Para Fernandes (2009, p. 60) publicidade e propaganda são “técnicas especiais centradas na inserção de imagens no inconsciente das pessoas, que têm como objetivo persuadi-las a um determinado comportamento”.

No entanto, existem as publicidades abusivas, as quais na lição de Maltez (2011, p. 189) constituem “qualquer violação dos interesses e valores da sociedade ou que possa influenciar ou acarretar conduta danosa”.

A postura consciente e crítica da sociedade como um todo pode ajudar o consumidor a evitar sérios prejuízos, em estratégias publicitárias feitas pelos fornecedores que objetivam convencer os consumidores a comprarem mais do que estão habituados.

A título de exemplo, durante o período próximo ao Natal e Ano Novo, ocorrem diversas abusividades de marketing e de anúncios publicitários praticados pelos fornecedores, sempre visando induzir os consumidores a fazer compras com as chamadas “facilidades de pagamento”, que, muitas vezes, continuam com juros altos embutidos, como antes.

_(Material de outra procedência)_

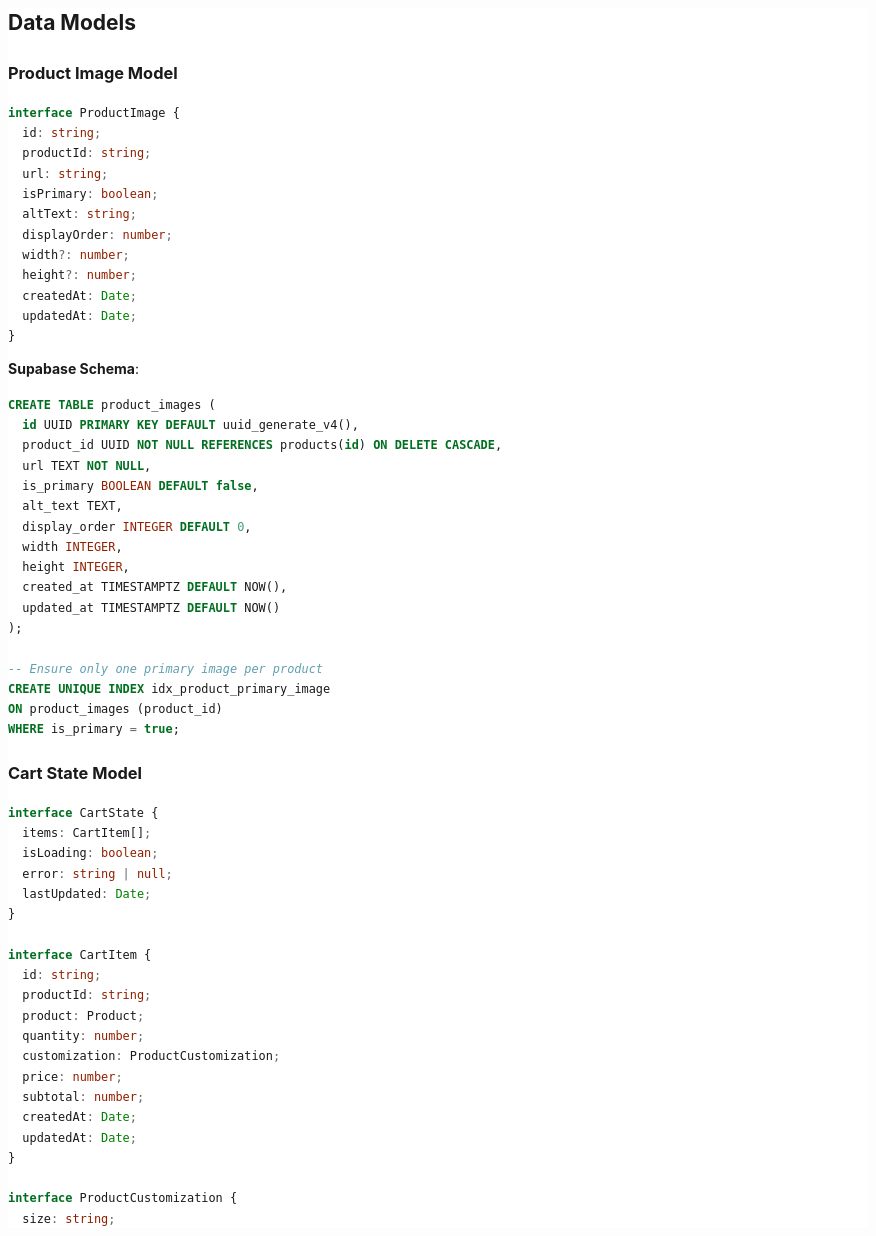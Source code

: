 ## Data Models

### Product Image Model

```typescript
interface ProductImage {
  id: string;
  productId: string;
  url: string;
  isPrimary: boolean;
  altText: string;
  displayOrder: number;
  width?: number;
  height?: number;
  createdAt: Date;
  updatedAt: Date;
}
```

**Supabase Schema**:

```sql
CREATE TABLE product_images (
  id UUID PRIMARY KEY DEFAULT uuid_generate_v4(),
  product_id UUID NOT NULL REFERENCES products(id) ON DELETE CASCADE,
  url TEXT NOT NULL,
  is_primary BOOLEAN DEFAULT false,
  alt_text TEXT,
  display_order INTEGER DEFAULT 0,
  width INTEGER,
  height INTEGER,
  created_at TIMESTAMPTZ DEFAULT NOW(),
  updated_at TIMESTAMPTZ DEFAULT NOW()
);

-- Ensure only one primary image per product
CREATE UNIQUE INDEX idx_product_primary_image
ON product_images (product_id)
WHERE is_primary = true;
```

### Cart State Model

```typescript
interface CartState {
  items: CartItem[];
  isLoading: boolean;
  error: string | null;
  lastUpdated: Date;
}

interface CartItem {
  id: string;
  productId: string;
  product: Product;
  quantity: number;
  customization: ProductCustomization;
  price: number;
  subtotal: number;
  createdAt: Date;
  updatedAt: Date;
}

interface ProductCustomization {
  size: string;
```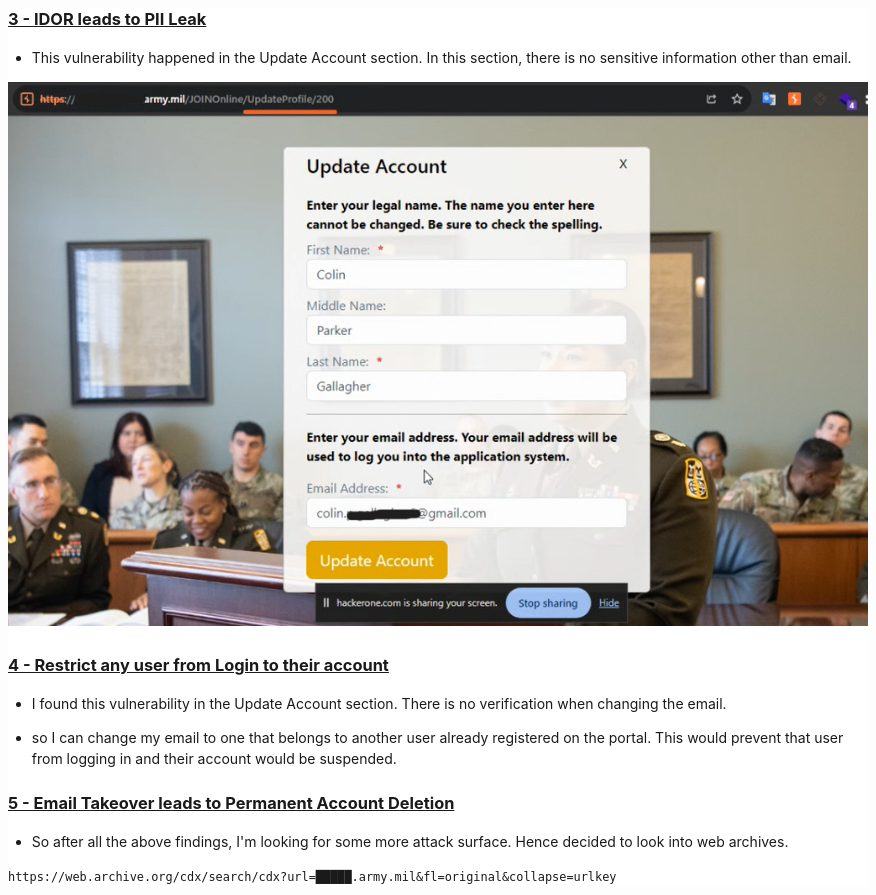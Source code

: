 ### [3 - IDOR leads to PII Leak](https://hackerone.com/reports/2586584)
- This vulnerability happened in the Update Account section. In this section, there is no sensitive information other than email.

<img src="/assets/logos/idor2.png" alt="ssrf" width="1000" height="auto">


### [4 - Restrict any user from Login to their account](https://hackerone.com/reports/2586616)
- I found this vulnerability in the Update Account section. There is no verification when changing the email.

- so I can change my email to one that belongs to another user already registered on the portal. This would prevent that user from logging in and their account would be suspended.

### [5 - Email Takeover leads to Permanent Account Deletion](https://hackerone.com/reports/2587953)
- So after all the above findings, I'm looking for some more attack surface. Hence decided to look into web archives.

```
https://web.archive.org/cdx/search/cdx?url=█████.army.mil&fl=original&collapse=urlkey
```
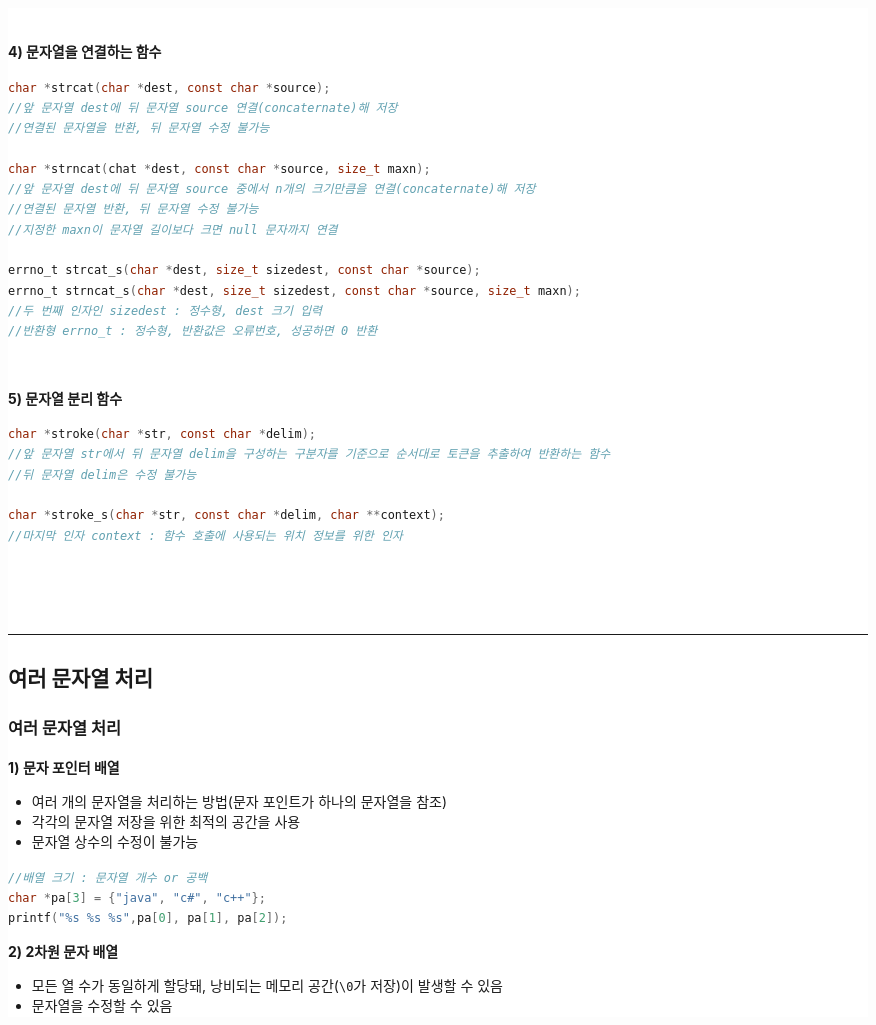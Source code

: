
 ```c
```

<br>

**4) 문자열을 연결하는 함수**

```c
char *strcat(char *dest, const char *source);
//앞 문자열 dest에 뒤 문자열 source 연결(concaternate)해 저장
//연결된 문자열을 반환, 뒤 문자열 수정 불가능

char *strncat(chat *dest, const char *source, size_t maxn);
//앞 문자열 dest에 뒤 문자열 source 중에서 n개의 크기만큼을 연결(concaternate)해 저장
//연결된 문자열 반환, 뒤 문자열 수정 불가능
//지정한 maxn이 문자열 길이보다 크면 null 문자까지 연결

errno_t strcat_s(char *dest, size_t sizedest, const char *source);
errno_t strncat_s(char *dest, size_t sizedest, const char *source, size_t maxn);
//두 번째 인자인 sizedest : 정수형, dest 크기 입력
//반환형 errno_t : 정수형, 반환값은 오류번호, 성공하면 0 반환
```

<br>

**5) 문자열 분리 함수**

```c
char *stroke(char *str, const char *delim);
//앞 문자열 str에서 뒤 문자열 delim을 구성하는 구분자를 기준으로 순서대로 토큰을 추출하여 반환하는 함수
//뒤 문자열 delim은 수정 불가능

char *stroke_s(char *str, const char *delim, char **context);
//마지막 인자 context : 함수 호출에 사용되는 위치 정보를 위한 인자
```

<br>
<br>
<br>

---
## **여러 문자열 처리**
### **여러 문자열 처리**
**1) 문자 포인터 배열**
* 여러 개의 문자열을 처리하는 방법(문자 포인트가 하나의 문자열을 참조)
* 각각의 문자열 저장을 위한 최적의 공간을 사용
* 문자열 상수의 수정이 불가능

```c
//배열 크기 : 문자열 개수 or 공백
char *pa[3] = {"java", "c#", "c++"};
printf("%s %s %s",pa[0], pa[1], pa[2]);
```

**2) 2차원 문자 배열**
* 모든 열 수가 동일하게 할당돼, 낭비되는 메모리 공간(`\0`가 저장)이 발생할 수 있음
* 문자열을 수정할 수 있음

Anualmente, os fornecedores realizam estratégias para que não haja queda ou diminuição de vendas, após o período de Natal e do Ano Novo. Entretanto, é necessário que o consumidor faça uma interpretação mais crítica dessa circunstância, pois é exatamente nesse momento que o consumidor terá que pagar IPTU (Imposto de Propriedade Predial e Territorial Urbano); IPVA (Imposto sobre a Propriedade de Veículos Automotores); ITR (Imposto sobre Propriedade Territorial Rural); IR (Imposto sobre Rendas e Proventos de Qualquer Natureza); pagar matrícula de mensalidades escolares, fazer compra de materiais de escola para seus filhos, além de pagar outras dívidas eventualmente pendentes e realizar compras necessárias.

Existe uma estratégia de marketing muito utilizada pelos fornecedores no mercado consumidor no Brasil, que é o famoso “saldão ou queima de estoque”, ocasião em que são oferecidos “descontos milagrosos” aos consumidores. Entretanto, o consumidor deve ter uma postura mais crítica quando estiver também diante dessa situação.

Dessa forma, o comportamento mais crítico do consumidor poderá contribuir para evitar seu próprio prejuízo, visto que o consumidor não se deve deixar ser enganado, sendo que, na maioria das vezes, a participação do consumidor nos famigerados saldões não vale muito apena.

O consumidor deve fazer uso da crítica no sentido que no mercado dos negócios fornecedor nenhum joga para perder.

Nesse contexto, é possível que o produto menos interessante, seja por qualidade duvidosa ou durabilidade prejudicada, esteja com o maior desconto dentre todos os outros produtos.

O consumidor mais crítico deve estar atento, nesse momento, para não pagar um valor considerado caro, com prévia propaganda de “saldão de estoque”, mas que, na verdade, em razão da qualidade e durabilidade prejudicadas, pode estar sendo induzido a pagar um valor superior ao que realmente vale o produto e/ou serviço oferecido “com suposto desconto”.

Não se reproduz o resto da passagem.